The Russian Revolution

Join us for a lecture by Eric Lohr (Department of History, American University) on the 100 years since the Russian revolution of 1917. How have the meanings of socialism changed over the course of this century? And what can the Bolsheviks teach us about the structure and impact of revolutions?


100 years ago today: The Russian Revolution

Wednesday, October 25, 2017, 1 pm at 228 Battelle-Tompkins Hall

               

   

 


About our speaker

Eric Lohr is Chair of the History Department at American University and is widely recognized as one of the leading scholars of Russia’s World War I experience, authoring many articles and document publications on the subject.  He previously taught at Harvard as an assistant professor of History (2000-2003).  He is the author of Russian Citizenship: From Empire to Soviet Union (Harvard University Press, 2012) and Nationalizing the Russian Empire: The Campaign Against Enemy Aliens during World War I (Harvard University Press, 2003).

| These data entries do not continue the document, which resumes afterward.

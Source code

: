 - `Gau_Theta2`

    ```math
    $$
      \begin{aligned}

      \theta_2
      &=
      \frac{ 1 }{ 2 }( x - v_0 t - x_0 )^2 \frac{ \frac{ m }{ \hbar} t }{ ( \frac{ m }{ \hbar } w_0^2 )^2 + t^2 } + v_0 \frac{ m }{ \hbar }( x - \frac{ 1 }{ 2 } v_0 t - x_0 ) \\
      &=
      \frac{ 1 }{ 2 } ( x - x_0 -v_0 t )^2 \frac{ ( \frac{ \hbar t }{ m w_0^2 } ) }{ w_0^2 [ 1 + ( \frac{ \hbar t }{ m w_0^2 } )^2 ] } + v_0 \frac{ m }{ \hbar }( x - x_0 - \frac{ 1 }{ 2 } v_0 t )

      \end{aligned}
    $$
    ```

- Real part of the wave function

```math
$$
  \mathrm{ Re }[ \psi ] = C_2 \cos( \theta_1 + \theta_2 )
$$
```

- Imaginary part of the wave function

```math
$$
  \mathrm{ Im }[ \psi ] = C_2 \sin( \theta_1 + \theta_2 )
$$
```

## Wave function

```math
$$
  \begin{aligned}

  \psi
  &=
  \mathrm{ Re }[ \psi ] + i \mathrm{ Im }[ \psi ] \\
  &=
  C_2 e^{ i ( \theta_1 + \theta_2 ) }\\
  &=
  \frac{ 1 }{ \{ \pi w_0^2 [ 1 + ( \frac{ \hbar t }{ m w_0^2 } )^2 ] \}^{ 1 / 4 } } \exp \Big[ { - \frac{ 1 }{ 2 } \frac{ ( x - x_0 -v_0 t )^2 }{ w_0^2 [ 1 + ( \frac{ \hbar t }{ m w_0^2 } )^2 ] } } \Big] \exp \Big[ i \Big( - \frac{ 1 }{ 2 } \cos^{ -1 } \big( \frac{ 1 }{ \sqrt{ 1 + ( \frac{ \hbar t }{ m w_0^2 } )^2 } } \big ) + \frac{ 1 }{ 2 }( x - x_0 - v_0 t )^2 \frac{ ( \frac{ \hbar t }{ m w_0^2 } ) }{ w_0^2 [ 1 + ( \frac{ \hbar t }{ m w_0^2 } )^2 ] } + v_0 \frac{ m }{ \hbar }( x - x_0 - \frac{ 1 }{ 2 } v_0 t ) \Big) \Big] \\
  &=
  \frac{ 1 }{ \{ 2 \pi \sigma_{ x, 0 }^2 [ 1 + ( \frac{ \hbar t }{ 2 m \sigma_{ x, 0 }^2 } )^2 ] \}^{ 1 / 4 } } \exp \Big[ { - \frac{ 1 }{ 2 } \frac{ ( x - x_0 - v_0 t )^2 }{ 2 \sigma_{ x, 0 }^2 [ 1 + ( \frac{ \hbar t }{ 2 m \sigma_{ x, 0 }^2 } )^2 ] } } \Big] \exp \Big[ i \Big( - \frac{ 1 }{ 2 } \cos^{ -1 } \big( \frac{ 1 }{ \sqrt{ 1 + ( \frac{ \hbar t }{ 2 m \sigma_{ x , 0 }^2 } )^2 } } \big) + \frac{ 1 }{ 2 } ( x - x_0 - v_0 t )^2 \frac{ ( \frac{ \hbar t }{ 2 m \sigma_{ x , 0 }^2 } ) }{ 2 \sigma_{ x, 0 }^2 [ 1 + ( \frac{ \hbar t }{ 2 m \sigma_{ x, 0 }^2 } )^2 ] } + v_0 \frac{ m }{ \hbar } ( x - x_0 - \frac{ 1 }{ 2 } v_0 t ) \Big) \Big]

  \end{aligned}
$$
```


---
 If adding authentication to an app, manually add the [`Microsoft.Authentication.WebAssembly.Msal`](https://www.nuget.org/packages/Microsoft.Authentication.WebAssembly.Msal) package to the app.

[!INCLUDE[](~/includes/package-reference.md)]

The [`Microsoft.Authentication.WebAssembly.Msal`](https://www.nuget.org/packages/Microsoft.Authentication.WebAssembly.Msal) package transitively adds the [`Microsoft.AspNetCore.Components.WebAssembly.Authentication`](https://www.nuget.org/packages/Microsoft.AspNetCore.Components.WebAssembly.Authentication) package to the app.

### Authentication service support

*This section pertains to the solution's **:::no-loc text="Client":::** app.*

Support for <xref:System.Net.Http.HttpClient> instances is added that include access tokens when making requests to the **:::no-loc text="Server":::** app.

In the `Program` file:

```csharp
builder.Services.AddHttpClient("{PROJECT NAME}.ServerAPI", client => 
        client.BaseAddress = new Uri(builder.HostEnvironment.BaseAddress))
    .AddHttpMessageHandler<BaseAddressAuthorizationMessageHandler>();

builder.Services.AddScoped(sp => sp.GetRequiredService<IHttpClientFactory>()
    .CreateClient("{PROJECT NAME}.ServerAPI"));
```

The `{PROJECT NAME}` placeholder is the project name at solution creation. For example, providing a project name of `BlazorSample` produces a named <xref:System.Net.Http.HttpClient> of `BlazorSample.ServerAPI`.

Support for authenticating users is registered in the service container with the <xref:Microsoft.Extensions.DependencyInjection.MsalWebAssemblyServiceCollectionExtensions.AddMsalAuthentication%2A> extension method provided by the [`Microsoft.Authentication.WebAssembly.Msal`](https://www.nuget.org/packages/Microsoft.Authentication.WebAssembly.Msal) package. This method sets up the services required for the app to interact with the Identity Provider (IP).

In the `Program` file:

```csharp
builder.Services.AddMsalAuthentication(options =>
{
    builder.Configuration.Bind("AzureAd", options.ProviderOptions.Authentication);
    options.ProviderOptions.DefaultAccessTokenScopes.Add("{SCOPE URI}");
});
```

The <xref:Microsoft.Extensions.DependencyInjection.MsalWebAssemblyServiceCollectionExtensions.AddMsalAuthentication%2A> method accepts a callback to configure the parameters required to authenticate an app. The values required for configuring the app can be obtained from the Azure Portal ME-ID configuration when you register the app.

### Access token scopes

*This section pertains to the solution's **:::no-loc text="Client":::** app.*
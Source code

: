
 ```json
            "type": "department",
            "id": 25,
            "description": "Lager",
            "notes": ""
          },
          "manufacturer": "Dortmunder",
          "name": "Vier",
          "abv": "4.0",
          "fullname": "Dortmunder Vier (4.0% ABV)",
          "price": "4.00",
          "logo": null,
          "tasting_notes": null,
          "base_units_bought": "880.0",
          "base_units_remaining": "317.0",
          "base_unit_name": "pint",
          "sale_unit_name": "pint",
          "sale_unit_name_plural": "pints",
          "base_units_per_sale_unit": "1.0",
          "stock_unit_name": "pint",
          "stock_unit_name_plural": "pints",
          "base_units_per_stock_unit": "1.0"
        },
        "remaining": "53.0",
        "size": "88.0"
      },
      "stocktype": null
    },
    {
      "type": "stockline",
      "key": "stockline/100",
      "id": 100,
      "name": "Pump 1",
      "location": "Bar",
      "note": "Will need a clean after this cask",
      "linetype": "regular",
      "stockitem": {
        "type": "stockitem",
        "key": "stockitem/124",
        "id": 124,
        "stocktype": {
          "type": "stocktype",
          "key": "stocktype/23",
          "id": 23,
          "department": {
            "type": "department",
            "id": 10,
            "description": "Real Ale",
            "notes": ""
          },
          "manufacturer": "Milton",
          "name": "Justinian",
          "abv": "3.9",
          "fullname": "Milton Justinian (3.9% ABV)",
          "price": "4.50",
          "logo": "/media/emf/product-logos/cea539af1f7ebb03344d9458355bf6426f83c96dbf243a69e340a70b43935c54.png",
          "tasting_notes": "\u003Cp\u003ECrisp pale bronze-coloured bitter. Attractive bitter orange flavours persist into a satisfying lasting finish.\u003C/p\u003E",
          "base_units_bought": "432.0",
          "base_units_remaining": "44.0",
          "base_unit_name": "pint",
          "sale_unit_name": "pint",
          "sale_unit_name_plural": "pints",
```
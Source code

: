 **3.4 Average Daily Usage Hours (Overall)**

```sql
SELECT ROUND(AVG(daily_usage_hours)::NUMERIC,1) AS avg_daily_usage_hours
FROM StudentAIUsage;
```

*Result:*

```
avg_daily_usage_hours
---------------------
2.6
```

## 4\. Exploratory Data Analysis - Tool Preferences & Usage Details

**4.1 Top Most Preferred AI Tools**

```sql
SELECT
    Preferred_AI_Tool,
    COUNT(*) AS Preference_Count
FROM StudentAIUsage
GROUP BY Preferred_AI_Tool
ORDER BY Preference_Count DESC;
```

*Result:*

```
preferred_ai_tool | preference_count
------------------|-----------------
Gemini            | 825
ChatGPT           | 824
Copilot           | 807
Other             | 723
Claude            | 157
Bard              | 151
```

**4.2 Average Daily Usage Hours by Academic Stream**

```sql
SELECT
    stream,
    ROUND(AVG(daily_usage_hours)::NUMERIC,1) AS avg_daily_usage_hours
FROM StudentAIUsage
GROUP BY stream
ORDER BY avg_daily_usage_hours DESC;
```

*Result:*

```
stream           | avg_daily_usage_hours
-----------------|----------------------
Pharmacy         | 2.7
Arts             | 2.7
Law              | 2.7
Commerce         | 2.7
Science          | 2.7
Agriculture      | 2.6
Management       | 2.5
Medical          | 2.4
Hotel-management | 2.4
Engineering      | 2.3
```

He is also the co-author of a book with Lafayette College history professor Joshua Sanborn titled Russia’s Great War, 1914-1918, and is the editor of the forthcoming book The Empire and Nationalism at War. He is currently writing Russia’s War, 1914-1918: From Total Mobilization to Total Demobilization.

 

 

 


Have a look at Eric Lohr’s books:

 Russian Citizenship is the first book to trace the Russian state’s citizenship policy throughout its history. Focusing on the period from the mid-nineteenth century to the consolidation of Stalin’s power in the 1930s, Eric Lohr considers whom the state counted among its citizens and whom it took pains to exclude. His research reveals that the Russian attitude toward citizenship was less xenophobic and isolationist and more similar to European attitudes than has been previously thought―until the drive toward autarky after 1914 eventually sealed the state off and set it apart. Drawing on untapped sources in the Russian police and foreign affairs archives, Lohr’s research is grounded in case studies of immigration, emigration, naturalization, and loss of citizenship among individuals and groups, including Jews, Muslims, Germans, and other minority populations. Lohr explores how reform of citizenship laws in the 1860s encouraged foreigners to immigrate and conduct business in Russia. For the next half century, citizenship policy was driven by attempts to modernize Russia through intensifying its interaction with the outside world. But growing suspicion toward non-Russian minorities, particularly Jews, led to a reversal of this openness during the First World War and to a Soviet regime that deprived whole categories of inhabitants of their citizenship rights. Lohr sees these Soviet policies as dramatically divergent from longstanding Russian traditions and suggests that in order to understand the citizenship dilemmas Russia faces today―including how to manage an influx of Chinese laborers in Siberia―we must return to pre-Stalin history.
In this compelling study of the treatment of “enemy” minorities in the Russian Empire during the First World War, Eric Lohr uncovers a dramatic story of mass deportations, purges, expropriations, and popular violence.A campaign initially aimed at restricting foreign citizens rapidly spun out of control. It swept up Russian subjects of German, Jewish, and Muslim backgrounds and drove roughly a million civilians from one part of the empire to another, resulting in one of the largest cases of forced migration in history to that time. Because foreigners and diaspora minorities were prominent among entrepreneurial and landowning elites, the campaign against them also became an explosive element in class and national tensions on the eve of the 1917 revolutions. During the war, the imperial regime dropped its ambivalence about Russian nationalism and embraced unprecedented and radical policies that “nationalized” the economy, the land, and even the population. The core idea of the campaign–that the country needed to free itself from the domination of foreigners, internal enemies, and the exploitative world economic system–later became a central feature of the Soviet revolutionary model. Based on extensive archival research, much in newly available sources, Nationalizing the Russian Empire is an important contribution to the study of empire and nationalism, the Russian Revolution, and ethnic cleansing.